Prof. Eric Arnesen (PhD, Yale) comes from the University of Illinois-Chicago. He specializes in American labor and African-American history and is the author of Waterfront Workers of New Orleans: Race, Class, and Politics, 1863-1923 and Brotherhoods of Color: Black Railroad Workers and the Struggle for Equality.

Erin D. Chapman (PhD, Yale) will join us in Fall 2010 as an Assistant Professor specializing in African-American History. She formerly taught at the University of Mississippi and is completing a book manuscript entitled “Prove It On Me: Gender, Popular Culture, and Politics in the New Negro Era.” In AY 2009-10 she will have a Ford Foundation Diversity Postdoctoral Fellowship at the Princeton Center for African-American Studies.

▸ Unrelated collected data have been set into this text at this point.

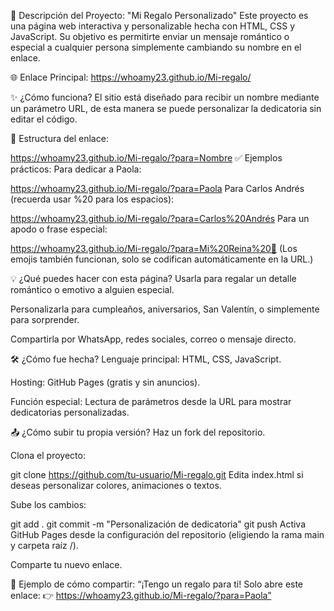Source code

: 💌 Descripción del Proyecto: "Mi Regalo Personalizado"
Este proyecto es una página web interactiva y personalizable hecha con HTML, CSS y JavaScript. Su objetivo es permitirte enviar un mensaje romántico o especial a cualquier persona simplemente cambiando su nombre en el enlace.

🌐 Enlace Principal:
https://whoamy23.github.io/Mi-regalo/

✨ ¿Cómo funciona?
El sitio está diseñado para recibir un nombre mediante un parámetro URL, de esta manera se puede personalizar la dedicatoria sin editar el código.

📌 Estructura del enlace:

https://whoamy23.github.io/Mi-regalo/?para=Nombre
✅ Ejemplos prácticos:
Para dedicar a Paola:


https://whoamy23.github.io/Mi-regalo/?para=Paola
Para Carlos Andrés (recuerda usar %20 para los espacios):


https://whoamy23.github.io/Mi-regalo/?para=Carlos%20Andrés
Para un apodo o frase especial:


https://whoamy23.github.io/Mi-regalo/?para=Mi%20Reina%20💚
(Los emojis también funcionan, solo se codifican automáticamente en la URL.)

💡 ¿Qué puedes hacer con esta página?
Usarla para regalar un detalle romántico o emotivo a alguien especial.

Personalizarla para cumpleaños, aniversarios, San Valentín, o simplemente para sorprender.

Compartirla por WhatsApp, redes sociales, correo o mensaje directo.

🛠 ¿Cómo fue hecha?
Lenguaje principal: HTML, CSS, JavaScript.

Hosting: GitHub Pages (gratis y sin anuncios).

Función especial: Lectura de parámetros desde la URL para mostrar dedicatorias personalizadas.

📤 ¿Cómo subir tu propia versión?
Haz un fork del repositorio.

Clona el proyecto:


git clone https://github.com/tu-usuario/Mi-regalo.git
Edita index.html si deseas personalizar colores, animaciones o textos.

Sube los cambios:


git add .
git commit -m "Personalización de dedicatoria"
git push
Activa GitHub Pages desde la configuración del repositorio (eligiendo la rama main y carpeta raíz /).

Comparte tu nuevo enlace.

💬 Ejemplo de cómo compartir:
“¡Tengo un regalo para ti! Solo abre este enlace:
👉 https://whoamy23.github.io/Mi-regalo/?para=Paola”
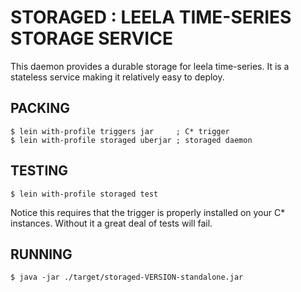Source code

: # STORAGED : LEELA TIME-SERIES STORAGE SERVICE #

This daemon provides a durable storage for leela time-series. It is a
stateless service making it relatively easy to deploy.

## PACKING ##

    $ lein with-profile triggers jar     ; C* trigger
    $ lein with-profile storaged uberjar ; storaged daemon

## TESTING ##

    $ lein with-profile storaged test

Notice this requires that the trigger is properly installed on your C*
instances. Without it a great deal of tests will fail.

## RUNNING ##

    $ java -jar ./target/storaged-VERSION-standalone.jar
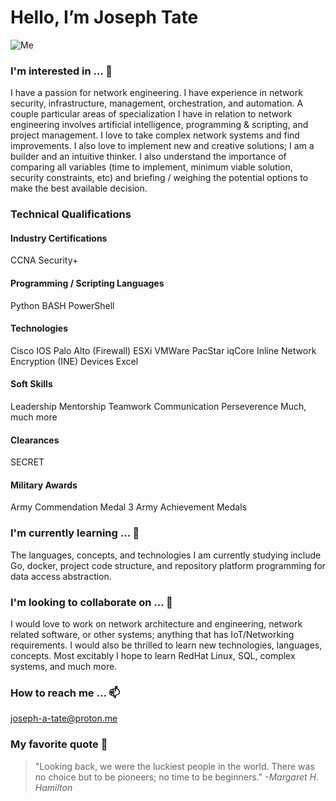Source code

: # Hello, I’m Joseph Tate
![Me](https://github.com/joseph-a-tate/joseph-a-tate/assets/150317705/812f84d5-677e-4eef-a71c-e7d3fbfcb2dc)

### I'm interested in ... 👀
  I have a passion for network engineering. I have experience in network security, infrastructure, management, orchestration, and automation. A couple particular areas of specialization I have in relation to network engineering involves artificial intelligence, programming & scripting, and project management. I love to take complex network systems and find improvements. I also love to implement new and creative solutions; I am a builder and an intuitive thinker. I also understand the importance of comparing all variables (time to implement, minimum viable solution, security constraints, etc) and briefing / weighing the potential options to make the best available decision.

### Technical Qualifications
#### Industry Certifications
CCNA
Security+
#### Programming / Scripting Languages
Python
BASH
PowerShell
#### Technologies
Cisco IOS
Palo Alto (Firewall)
ESXi VMWare
PacStar iqCore
Inline Network Encryption (INE) Devices
Excel
#### Soft Skills
Leadership
Mentorship
Teamwork
Communication
Perseverence
Much, much more
#### Clearances
SECRET
#### Military Awards
Army Commendation Medal
3 Army Achievement Medals

### I'm currently learning ... 🌱
  The languages, concepts, and technologies I am currently studying include Go, docker, project code structure, and repository platform programming for data access abstraction.

### I'm looking to collaborate on ... 💞️
  I would love to work on network architecture and engineering, network related software, or other systems; anything that has IoT/Networking requirements. I would also be thrilled to learn new technologies, languages, concepts. Most excitably I hope to learn RedHat Linux, SQL, complex systems, and much more.

### How to reach me ... 📫
  joseph-a-tate@proton.me

### My favorite quote 📝
> "Looking back, we were the luckiest people in the world. There was no choice but to be pioneers; no time to be beginners." _-Margaret H. Hamilton_
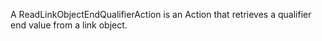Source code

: A ReadLinkObjectEndQualifierAction is an Action that retrieves a qualifier end value from a link object.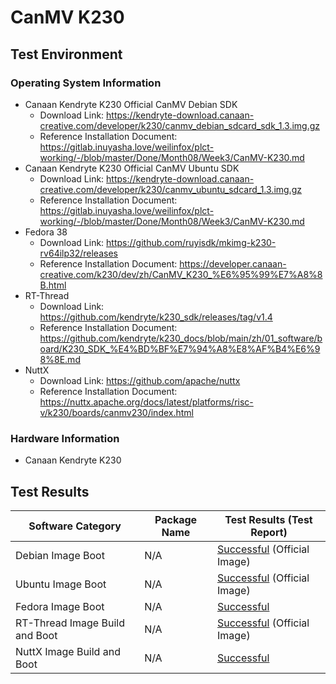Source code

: # CanMV K230

## Test Environment

### Operating System Information

- Canaan Kendryte K230 Official CanMV Debian SDK
  - Download Link: https://kendryte-download.canaan-creative.com/developer/k230/canmv_debian_sdcard_sdk_1.3.img.gz
  - Reference Installation Document: https://gitlab.inuyasha.love/weilinfox/plct-working/-/blob/master/Done/Month08/Week3/CanMV-K230.md
- Canaan Kendryte K230 Official CanMV Ubuntu SDK
  - Download Link: https://kendryte-download.canaan-creative.com/developer/k230/canmv_ubuntu_sdcard_1.3.img.gz
  - Reference Installation Document: https://gitlab.inuyasha.love/weilinfox/plct-working/-/blob/master/Done/Month08/Week3/CanMV-K230.md
- Fedora 38
  - Download Link: https://github.com/ruyisdk/mkimg-k230-rv64ilp32/releases
  - Reference Installation Document: https://developer.canaan-creative.com/k230/dev/zh/CanMV_K230_%E6%95%99%E7%A8%8B.html
- RT-Thread
  - Download Link: https://github.com/kendryte/k230_sdk/releases/tag/v1.4
  - Reference Installation Document: https://github.com/kendryte/k230_docs/blob/main/zh/01_software/board/K230_SDK_%E4%BD%BF%E7%94%A8%E8%AF%B4%E6%98%8E.md
- NuttX
  - Download Link: https://github.com/apache/nuttx
  - Reference Installation Document: https://nuttx.apache.org/docs/latest/platforms/risc-v/k230/boards/canmv230/index.html

### Hardware Information

- Canaan Kendryte K230

## Test Results

| Software Category              | Package Name | Test Results (Test Report)                |
| ------------------------------ | ------------ | ----------------------------------------- |
| Debian Image Boot              | N/A          | [Successful][K230Debian] (Official Image) |
| Ubuntu Image Boot              | N/A          | [Successful][K230Ubuntu] (Official Image) |
| Fedora Image Boot              | N/A          | [Successful][Fedora]                      |
| RT-Thread Image Build and Boot | N/A          | [Successful][RT-Thread] (Official Image)  |
| NuttX Image Build and Boot     | N/A          | [Successful][NuttX]                       |

[K230Debian]: ./Debian/README.md
[K230Ubuntu]: ./Ubuntu/README.md
[Fedora]: ./Fedora/README.md
[RT-Thread]: ./RT-Thread/README.md
[NuttX]: ./NuttX/README.md
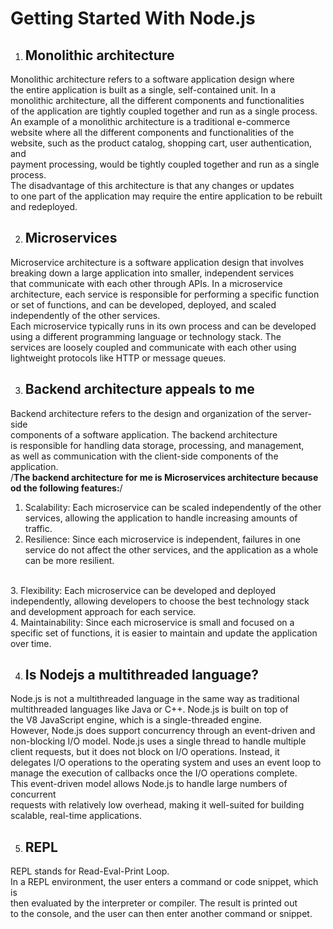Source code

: # Getting Started With Node.js

1.  <h2> Monolithic architecture</h2>
Monolithic architecture refers to a software application design where <br> the entire application is built as a single, self-contained unit. In a <br> monolithic architecture, all the different components and functionalities <br> of the application are tightly coupled together and run as a single process.<br>
An  example of a monolithic architecture is a traditional e-commerce <br> website  where all the different components and functionalities of the <br> website, such as the product catalog, shopping cart, user authentication, and <br> payment processing, would be tightly coupled together and run as a single process.<br>
The disadvantage of this architecture is that any changes or updates <br>to one part of the application may require the entire application to be rebuilt and redeployed.<br>

2.  <h2>Microservices </h2>
Microservice architecture is a software application design that involves <br> breaking down a large application into smaller, independent services <br>that communicate with each other through APIs. In a microservice <br>architecture, each service is responsible for performing a specific function or set of functions, and can be developed, deployed, and scaled <br>independently of the other services.<br>
Each microservice typically runs in its own process and can be developed <br>using a different programming language or technology stack. The <br>services are loosely coupled and communicate with each other using <br>lightweight protocols like HTTP or message queues.<br>

3.  <h2>Backend architecture appeals to me</h2>
Backend architecture refers to the design and organization of the server-side<br> components of a software application. The backend architecture<br> is responsible for handling data storage, processing, and management,<br> as well as communication with the client-side components of the application.<br>
/**The backend architecture for me is Microservices architecture because od the following features:**/
1. Scalability: Each microservice can be scaled independently of the other services, allowing the application to handle increasing amounts of traffic.<br>
3. Resilience: Since each microservice is independent, failures in one service do not affect the other services, and the application as a whole can be more resilient.
<br>
3.  Flexibility: Each microservice can be developed and deployed independently, allowing developers to choose the best technology stack and development approach for each service.
<br>
4.  Maintainability: Since each microservice is small and focused on a specific set of functions, it is easier to maintain and update the application over time. <br>

4.  <h2>Is Nodejs a multithreaded language?</h2>
Node.js is not a multithreaded language in the same way as traditional <br>multithreaded languages like Java or C++. Node.js is built on top of <br>the V8 JavaScript engine, which is a single-threaded engine.<br>
However, Node.js does support concurrency through an event-driven and <br>non-blocking I/O model. Node.js uses a single thread to handle multiple <br>client requests, but it does not block on I/O operations. Instead, it <br>delegates I/O operations to the operating system and uses an event loop to manage the execution of callbacks once the I/O operations complete.
<br>
This event-driven model allows Node.js to handle large numbers of concurrent<br> requests with relatively low overhead, making it well-suited for building<br> scalable, real-time applications.<br>

5.  <h2>REPL</h2>
REPL stands for Read-Eval-Print Loop. <br>
In a REPL environment, the user enters a command or code snippet, which is <br>then evaluated by the interpreter or compiler. The result is printed out<br> to the console, and the user can then enter another command or snippet.<br>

Ben Hopkins (PhD, Cambridge) will be our World historian beginning in January 2010. He has been a research fellow at both Cambridge and the London School of Economics, and is the author of The Making of Modern Afghanistan.

Jenna Weissman Joselit (PhD, Columbia) is the new Charles E. Smith Professor of Jewish Studies. She had been teaching at Princeton and is the author of several book, including The Wonders of America: Reinventing Jewish Culture, 1880-1950;New York's Jewish Jews: The Orthodox Community in the Interwar Years; and A Perfect Fit: Clothes, Character, and the Promise of America.

Jisoo Kim will be the Korea Foundation Assistant Professor of Korean history. She will receive her PhD from Columbia University this fall for her dissertation "Voices Heard: Women's Right to Petition in Late Choson Korea." She will join us at GW in Fall 2010 after serving as a Visiting Scholar at the Kyujanggak Institute of Seoul National University.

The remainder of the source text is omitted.